> EXERCISE INSTRUCTIONS
Every line of the material is to be transcribed verbatim, with images omitted.

> SOURCE DATA

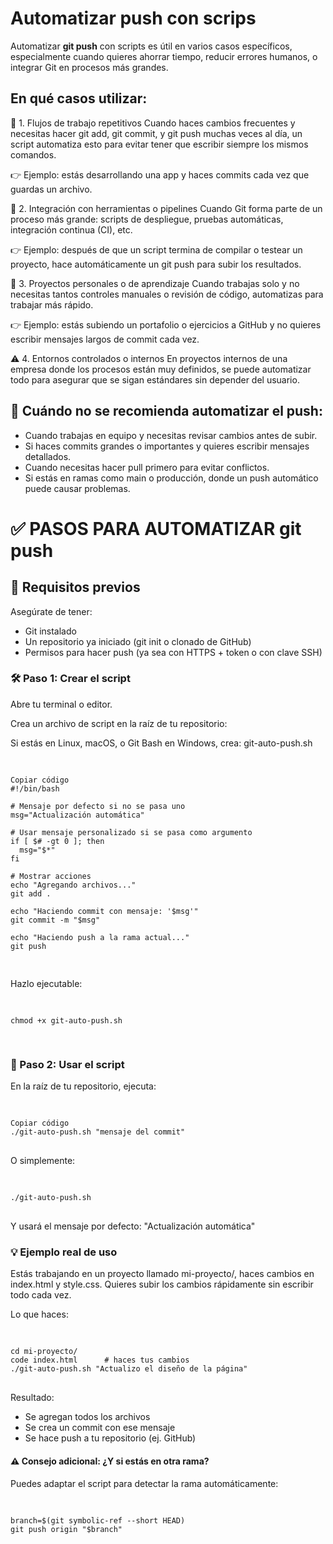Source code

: # Automatizar push con scrips
Automatizar **git push** con scripts es útil en varios casos específicos, 
especialmente cuando quieres ahorrar tiempo, reducir errores humanos, o integrar 
Git en procesos más grandes.

## En qué casos utilizar:
🔁 1. Flujos de trabajo repetitivos
Cuando haces cambios frecuentes y necesitas hacer git add, git commit, y git push muchas veces al día, un script automatiza esto para evitar tener que escribir siempre los mismos comandos.

👉 Ejemplo: estás desarrollando una app y haces commits cada vez que guardas un archivo.

🤖 2. Integración con herramientas o pipelines
Cuando Git forma parte de un proceso más grande: scripts de despliegue, pruebas automáticas, integración continua (CI), etc.

👉 Ejemplo: después de que un script termina de compilar o testear un proyecto, hace automáticamente un git push para subir los resultados.

🧪 3. Proyectos personales o de aprendizaje
Cuando trabajas solo y no necesitas tantos controles manuales o revisión de código, automatizas para trabajar más rápido.

👉 Ejemplo: estás subiendo un portafolio o ejercicios a GitHub y no quieres escribir mensajes largos de commit cada vez.

⚠️ 4. Entornos controlados o internos
En proyectos internos de una empresa donde los procesos están muy definidos, se puede automatizar todo para asegurar que se sigan estándares sin depender del usuario.

## 🚫 Cuándo no se recomienda automatizar el push:
- Cuando trabajas en equipo y necesitas revisar cambios antes de subir.
- Si haces commits grandes o importantes y quieres escribir mensajes detallados.
- Cuando necesitas hacer pull primero para evitar conflictos.
- Si estás en ramas como main o producción, donde un push automático puede causar problemas.


# ✅ PASOS PARA AUTOMATIZAR git push

## 🧩 Requisitos previos
Asegúrate de tener:
- Git instalado
- Un repositorio ya iniciado (git init o clonado de GitHub)
- Permisos para hacer push (ya sea con HTTPS + token o con clave SSH)

### 🛠 Paso 1: Crear el script
Abre tu terminal o editor.

Crea un archivo de script en la raíz de tu repositorio:

Si estás en Linux, macOS, o Git Bash en Windows, crea:
git-auto-push.sh

<pre> 
<code class="language-bash">
Copiar código
#!/bin/bash

# Mensaje por defecto si no se pasa uno
msg="Actualización automática"

# Usar mensaje personalizado si se pasa como argumento
if [ $# -gt 0 ]; then
  msg="$*"
fi

# Mostrar acciones
echo "Agregando archivos..."
git add .

echo "Haciendo commit con mensaje: '$msg'"
git commit -m "$msg"

echo "Haciendo push a la rama actual..."
git push

</code>
</pre>

Hazlo ejecutable:

<pre> 
<code class="language-bash">
chmod +x git-auto-push.sh

</code>
</pre>

### 🚀 Paso 2: Usar el script
En la raíz de tu repositorio, ejecuta:

<pre> 
<code class="language-bash">
Copiar código
./git-auto-push.sh "mensaje del commit"
</code>
</pre>

O simplemente:

<pre> 
<code class="language-bash">
./git-auto-push.sh
</code>
</pre>

Y usará el mensaje por defecto: "Actualización automática"

### 💡 Ejemplo real de uso
Estás trabajando en un proyecto llamado mi-proyecto/, haces cambios en index.html y style.css. 
Quieres subir los cambios rápidamente sin escribir todo cada vez.

Lo que haces:

<pre> 
<code class="language-bash">
cd mi-proyecto/
code index.html      # haces tus cambios
./git-auto-push.sh "Actualizo el diseño de la página"
</code>
</pre>

Resultado:

- Se agregan todos los archivos
- Se crea un commit con ese mensaje
- Se hace push a tu repositorio (ej. GitHub)

#### ⚠️ Consejo adicional: ¿Y si estás en otra rama?
Puedes adaptar el script para detectar la rama automáticamente:

<pre> 
<code class="language-bash">
branch=$(git symbolic-ref --short HEAD)
git push origin "$branch"

</code>
</pre>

> SOLUTION TO THIS EXERCISE
Source code

: # Automatizar push con scrips
Automatizar **git push** con scripts es útil en varios casos específicos, 
especialmente cuando quieres ahorrar tiempo, reducir errores humanos, o integrar 
Git en procesos más grandes.

## En qué casos utilizar:
🔁 1. Flujos de trabajo repetitivos
Cuando haces cambios frecuentes y necesitas hacer git add, git commit, y git push muchas veces al día, un script automatiza esto para evitar tener que escribir siempre los mismos comandos.

👉 Ejemplo: estás desarrollando una app y haces commits cada vez que guardas un archivo.

🤖 2. Integración con herramientas o pipelines
Cuando Git forma parte de un proceso más grande: scripts de despliegue, pruebas automáticas, integración continua (CI), etc.

👉 Ejemplo: después de que un script termina de compilar o testear un proyecto, hace automáticamente un git push para subir los resultados.

🧪 3. Proyectos personales o de aprendizaje
Cuando trabajas solo y no necesitas tantos controles manuales o revisión de código, automatizas para trabajar más rápido.

👉 Ejemplo: estás subiendo un portafolio o ejercicios a GitHub y no quieres escribir mensajes largos de commit cada vez.

⚠️ 4. Entornos controlados o internos
En proyectos internos de una empresa donde los procesos están muy definidos, se puede automatizar todo para asegurar que se sigan estándares sin depender del usuario.

## 🚫 Cuándo no se recomienda automatizar el push:
- Cuando trabajas en equipo y necesitas revisar cambios antes de subir.
- Si haces commits grandes o importantes y quieres escribir mensajes detallados.
- Cuando necesitas hacer pull primero para evitar conflictos.
- Si estás en ramas como main o producción, donde un push automático puede causar problemas.


# ✅ PASOS PARA AUTOMATIZAR git push

## 🧩 Requisitos previos
Asegúrate de tener:
- Git instalado
- Un repositorio ya iniciado (git init o clonado de GitHub)
- Permisos para hacer push (ya sea con HTTPS + token o con clave SSH)

### 🛠 Paso 1: Crear el script
Abre tu terminal o editor.

Crea un archivo de script en la raíz de tu repositorio:

Si estás en Linux, macOS, o Git Bash en Windows, crea:
git-auto-push.sh

<pre> 
<code class="language-bash">
Copiar código
#!/bin/bash

# Mensaje por defecto si no se pasa uno
msg="Actualización automática"

# Usar mensaje personalizado si se pasa como argumento
if [ $# -gt 0 ]; then
  msg="$*"
fi

# Mostrar acciones
echo "Agregando archivos..."
git add .

echo "Haciendo commit con mensaje: '$msg'"
git commit -m "$msg"

echo "Haciendo push a la rama actual..."
git push

</code>
</pre>

Hazlo ejecutable:

<pre> 
<code class="language-bash">
chmod +x git-auto-push.sh

</code>
</pre>

### 🚀 Paso 2: Usar el script
En la raíz de tu repositorio, ejecuta:

<pre> 
<code class="language-bash">
Copiar código
./git-auto-push.sh "mensaje del commit"
</code>
</pre>

O simplemente:

<pre> 
<code class="language-bash">
./git-auto-push.sh
</code>
</pre>

Y usará el mensaje por defecto: "Actualización automática"

### 💡 Ejemplo real de uso
Estás trabajando en un proyecto llamado mi-proyecto/, haces cambios en index.html y style.css. 
Quieres subir los cambios rápidamente sin escribir todo cada vez.

Lo que haces:

<pre> 
<code class="language-bash">
cd mi-proyecto/
code index.html      # haces tus cambios
./git-auto-push.sh "Actualizo el diseño de la página"
</code>
</pre>

Resultado:

- Se agregan todos los archivos
- Se crea un commit con ese mensaje
- Se hace push a tu repositorio (ej. GitHub)

#### ⚠️ Consejo adicional: ¿Y si estás en otra rama?
Puedes adaptar el script para detectar la rama automáticamente:

<pre> 
<code class="language-bash">
branch=$(git symbolic-ref --short HEAD)
git push origin "$branch"

</code>
</pre>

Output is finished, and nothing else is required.